Ho di recente visto definire il Bohler N690 un acciaio “mediocre” confrontato con certi altri “wonder steel”, il che è una scempiaggine, considerando che il buon vecchio acciaio al carbonio è ancora uno dei migliori acciai per far coltelli, e che il 90% di un coltello è fatto dai trattamenti termici e l’altro 90% dal design pratico (no, non è un errore: dopo più di 30 anni a usar coltelli, credo fermamente che il design e i trattamenti termici contribuiscano assieme a fare il 90% dell’efficacia di un coltello)
Così ho preso il Fulcrum S e gli ho fatto qualche foto. Quel che vedete è come appare dopo oltre 10 anni di uso intenso e poca o nulla manutenzione.
Il fodero è in ottime condizioni, in quanto è stato usato semplicemente per metterci il coltello e appeso a un chiodo al muro, o lasciato all’aperto. È un po’ segnato, ma tanto il fodero quanto l’imbrago funzionano impeccabilmente.
Le scritte al laser sono a malapena visibili, la seghettatura della lama malamente logorata da innumerevoli affilature sul campo (la lama non è mai stata toccata da utensili specifici per l’affilatura di lame seghettate) che hanno anche conciato per le feste lo “yokote” della lama “tanto”, cosa di cui, francamente, non mi importa nulla.
Il coltello funziona bene oggi come quando l’ho tirato fuori dalla scatola, e conto di usarlo ancora per decenni.
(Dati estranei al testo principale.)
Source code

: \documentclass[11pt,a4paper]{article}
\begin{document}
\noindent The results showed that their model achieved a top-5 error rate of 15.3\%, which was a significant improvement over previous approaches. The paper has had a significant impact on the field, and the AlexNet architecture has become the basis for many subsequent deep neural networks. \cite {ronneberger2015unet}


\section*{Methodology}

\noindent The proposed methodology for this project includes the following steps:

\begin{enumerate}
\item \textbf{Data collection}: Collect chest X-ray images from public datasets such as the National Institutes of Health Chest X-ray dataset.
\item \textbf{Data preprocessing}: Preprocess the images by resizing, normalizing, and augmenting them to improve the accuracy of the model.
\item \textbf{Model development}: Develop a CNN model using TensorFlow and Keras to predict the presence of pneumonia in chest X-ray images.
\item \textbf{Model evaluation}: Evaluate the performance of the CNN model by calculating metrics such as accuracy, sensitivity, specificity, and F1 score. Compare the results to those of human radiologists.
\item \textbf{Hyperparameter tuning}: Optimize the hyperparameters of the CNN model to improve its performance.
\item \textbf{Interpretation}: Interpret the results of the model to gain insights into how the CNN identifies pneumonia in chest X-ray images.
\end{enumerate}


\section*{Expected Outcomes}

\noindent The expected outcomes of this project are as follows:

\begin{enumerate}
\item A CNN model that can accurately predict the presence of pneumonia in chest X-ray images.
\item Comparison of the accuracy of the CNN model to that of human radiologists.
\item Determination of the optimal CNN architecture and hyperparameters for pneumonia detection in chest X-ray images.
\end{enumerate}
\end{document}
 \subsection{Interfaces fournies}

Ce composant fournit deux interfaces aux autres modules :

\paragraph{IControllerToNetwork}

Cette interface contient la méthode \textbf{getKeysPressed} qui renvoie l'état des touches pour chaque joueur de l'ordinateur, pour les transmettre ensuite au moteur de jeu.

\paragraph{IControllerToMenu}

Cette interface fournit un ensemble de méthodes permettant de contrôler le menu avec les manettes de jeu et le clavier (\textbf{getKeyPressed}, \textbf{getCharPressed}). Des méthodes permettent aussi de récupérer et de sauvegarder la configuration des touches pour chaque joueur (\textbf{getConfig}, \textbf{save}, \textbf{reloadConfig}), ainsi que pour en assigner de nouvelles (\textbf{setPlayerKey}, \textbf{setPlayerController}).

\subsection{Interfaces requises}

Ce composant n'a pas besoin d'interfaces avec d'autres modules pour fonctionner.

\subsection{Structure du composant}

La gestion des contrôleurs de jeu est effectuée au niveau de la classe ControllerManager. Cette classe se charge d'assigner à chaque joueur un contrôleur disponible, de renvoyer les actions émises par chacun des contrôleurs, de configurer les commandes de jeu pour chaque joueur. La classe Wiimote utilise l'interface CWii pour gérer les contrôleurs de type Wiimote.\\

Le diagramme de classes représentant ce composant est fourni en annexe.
Penso in effetti che farà perfettamente il suo lavoro anche dopo che avrò da tempo lasciato questo mondo.
Al momento in cui scrivo è appeso a una vecchia morsa da fabbro in giardino, esposto al sole e alle intemperie, a portata di mano per ogni genere di lavoro, dal giardinaggio all’aprire sacchi di terra al tagliare la legna per accendere la forgia.
È uno dei migliori coltelli che abbia mai avuto.